- Born: May 29, 1970 Northglenn, Colorado, U.S.
- Died: September 13, 2019 (aged 49) Orange, California, U.S.
- Occupations: Film and television actor

= Brian Turk =

American film and television actor

Brian Turk (May 29, 1970 – September 13, 2019) was an American film and television actor. He was best known for playing Gabriel, a carnival strongman in the American dark fantasy television series Carnivàle.

== Life and career ==
Turk was born in Northglenn, Colorado. He began his screen career in 1993, appearing in the ABC sitcom television series Step By Step. In 1994, he appeared in the television programs Wings, Weird Science and Saved by the Bell: The New Class.

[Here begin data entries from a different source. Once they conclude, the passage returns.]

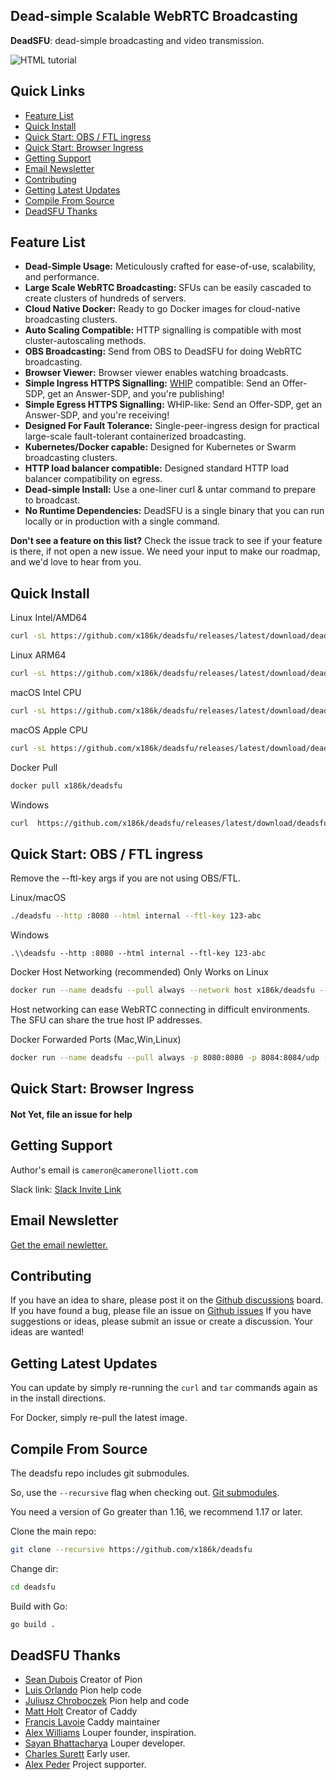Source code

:  



 <!-- model:  https://github.com/typesense/typesense -->


## Dead-simple Scalable WebRTC Broadcasting  <!-- omit in toc -->


**DeadSFU**: dead-simple broadcasting and video transmission.


<!-- slack badget -->
<a style="text-decoration:none;" href="https://join.slack.com/t/deadsfu/shared_invite/zt-sv23oa10-XFFYoJHPty8BtuCmBthH_A" rel="nofollow">
<img src="https://img.shields.io/badge/slack%20community-join-red" alt="HTML tutorial">
</a>



## Quick Links  <!-- omit in toc -->

- [Feature List](#feature-list)
- [Quick Install](#quick-install)
- [Quick Start: OBS / FTL ingress](#quick-start-obs--ftl-ingress)
- [Quick Start: Browser Ingress](#quick-start-browser-ingress)
- [Getting Support](#getting-support)
- [Email Newsletter](#email-newsletter)
- [Contributing](#contributing)
- [Getting Latest Updates](#getting-latest-updates)
- [Compile From Source](#compile-from-source)
- [DeadSFU Thanks](#deadsfu-thanks)

<!--
todo, see also typesense
## Benchmarks
## Who's using this
## API Documentation
## API Clients
-->

[WHIP]: https://www.ietf.org/archive/id/draft-ietf-wish-whip-00.html

## Feature List

- **Dead-Simple Usage:** Meticulously crafted for ease-of-use, scalability, and performance.
- **Large Scale WebRTC Broadcasting:** SFUs can be easily cascaded to create clusters of hundreds of servers.
- **Cloud Native Docker:** Ready to go Docker images for cloud-native broadcasting clusters.
- **Auto Scaling Compatible:** HTTP signalling is compatible with most cluster-autoscaling methods.
- **OBS Broadcasting:** Send from OBS to DeadSFU for doing WebRTC broadcasting.
- **Browser Viewer:** Browser viewer enables watching broadcasts.
- **Simple Ingress HTTPS Signalling:** [WHIP][WHIP] compatible: Send an Offer-SDP, get an Answer-SDP, and you're publishing!
- **Simple Egress HTTPS Signalling:** WHIP-like: Send an Offer-SDP, get an Answer-SDP, and you're receiving!
- **Designed For Fault Tolerance:** Single-peer-ingress design for practical large-scale fault-tolerant containerized broadcasting.
- **Kubernetes/Docker capable:** Designed for Kubernetes or Swarm broadcasting clusters.
- **HTTP load balancer compatible:** Designed standard HTTP load balancer compatibility on egress.
- **Dead-simple Install:** Use a one-liner curl & untar command to prepare to broadcast.
- **No Runtime Dependencies:** DeadSFU is a single binary that you can run locally or in production with a single command.

**Don't see a feature on this list?** Check the issue track to see if your feature is there, if not open a new issue. We need your input to make our roadmap, and we'd love to hear from you.


## Quick Install 

Linux Intel/AMD64
```bash
curl -sL https://github.com/x186k/deadsfu/releases/latest/download/deadsfu-linux-amd64.tar.gz | tar xvz
```
Linux ARM64
```bash
curl -sL https://github.com/x186k/deadsfu/releases/latest/download/deadsfu-linux-arm64.tar.gz | tar xvz
```
macOS Intel CPU
```bash
curl -sL https://github.com/x186k/deadsfu/releases/latest/download/deadsfu-darwin-amd64.tar.gz | tar xvz
```
macOS Apple CPU
```bash
curl -sL https://github.com/x186k/deadsfu/releases/latest/download/deadsfu-darwin-arm64.tar.gz | tar xvz
```
Docker Pull
```bash
docker pull x186k/deadsfu
```
Windows
```bash
curl  https://github.com/x186k/deadsfu/releases/latest/download/deadsfu-windows-amd64.zip -sLo tmp && tar -xvf tmp && del tmp
```

## Quick Start: OBS / FTL ingress

Remove the --ftl-key args if you are not using OBS/FTL.

Linux/macOS
```bash
./deadsfu --http :8080 --html internal --ftl-key 123-abc
```
Windows
```
.\\deadsfu --http :8080 --html internal --ftl-key 123-abc
```

Docker Host Networking (recommended) Only Works on Linux
```bash
docker run --name deadsfu --pull always --network host x186k/deadsfu --http :8080 --html internal --ftl-key 123-abc
```
Host networking can ease WebRTC connecting in difficult environments.  The SFU can share the true host IP addresses.

Docker Forwarded Ports (Mac,Win,Linux)
```bash
docker run --name deadsfu --pull always -p 8080:8080 -p 8084:8084/udp -p 8084:8084/tcp x186k/deadsfu --http :8080 --html internal --ftl-key 123-abc
```





## Quick Start: Browser Ingress

#### Not Yet, file an issue for help

<!-- ## Quick Start: Digital Ocean App

[![Deploy to DO](https://www.deploytodo.com/do-btn-blue.svg)](https://cloud.digitalocean.com/apps/new?repo=https://github.com/x186k/deadsfu/tree/main) -->


## Getting Support

Author's email is `cameron@cameronelliott.com`

Slack link: [Slack Invite Link](https://join.slack.com/t/deadsfu/shared_invite/zt-sv23oa10-XFFYoJHPty8BtuCmBthH_A)

## Email Newsletter

[Get the email newletter.](https://docs.google.com/forms/d/e/1FAIpQLSd8rzXabvn73YC_GPRtXZb1zlKPeOEQuHDdVi4m9umJqEaJsA/viewform)

## Contributing

If you have an idea to share, please post it on the [Github discussions](https://github.com/x186k/deadsfu/discussions/categories/ideas) board.  
If you have found a bug, please file an issue on [Github issues](https://github.com/x186k/deadsfu/issues)
If you have suggestions or ideas, please submit an issue or create a discussion. Your ideas are wanted!

## Getting Latest Updates

You can update by simply re-running the `curl` and `tar` commands again as in the install directions.

For Docker, simply re-pull the latest image.

## Compile From Source

The deadsfu repo includes git submodules.

So, use the `--recursive` flag when checking out. [Git submodules](https://git-scm.com/book/en/v2/Git-Tools-Submodules).

You need a version of Go greater than 1.16, we recommend 1.17 or later.

Clone the main repo:
```bash
git clone --recursive https://github.com/x186k/deadsfu
```
Change dir:
```bash
cd deadsfu
```

Build with Go:
```bash
go build .
```

## DeadSFU Thanks

- [Sean Dubois](https://github.com/Sean-Der) Creator of Pion
- [Luis Orlando](https://github.com/OrlandoCo) Pion help code
- [Juliusz Chroboczek](https://github.com/jech) Pion help and code
- [Matt Holt](https://github.com/mholt) Creator of Caddy
- [Francis Lavoie](https://github.com/francislavoie) Caddy maintainer
- [Alex Williams](https://github.com/llspalex) Louper founder, inspiration.
- [Sayan Bhattacharya](https://github.com/Thunder80) Louper developer.
- [Charles Surett](https://github.com/scj643) Early user.
- [Alex Peder](https://artiflix.com/) Project supporter.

Later in his career, in 2003, Turk starred as Gabriel, a carnival strongman in the HBO dark fantasy television series Carnivàle, starring along with Michael J. Anderson, Adrienne Barbeau, Patrick Bauchau, Clancy Brown, Debra Christofferson and Tim DeKay. After the series ended in 2005, he guest-starred in television programs including Beverly Hills, 90210, Two and a Half Men, ER, Buffy the Vampire Slayer and Boy Meets World. In 2008, he played Bo Crowell in the ABC soap opera television series General Hospital. He also appeared in films such as Murder of a Cat (as Dave Calvetti), Crocodile Dundee in Los Angeles, Big Fat Liar, The Lost World: Jurassic Park.

Turk retired from acting in 2017, last appearing in the CBS police procedural television series NCIS.

== Death ==
Turk died from complications of brain cancer on September 13, 2019, in Orange, California, at the age of 49.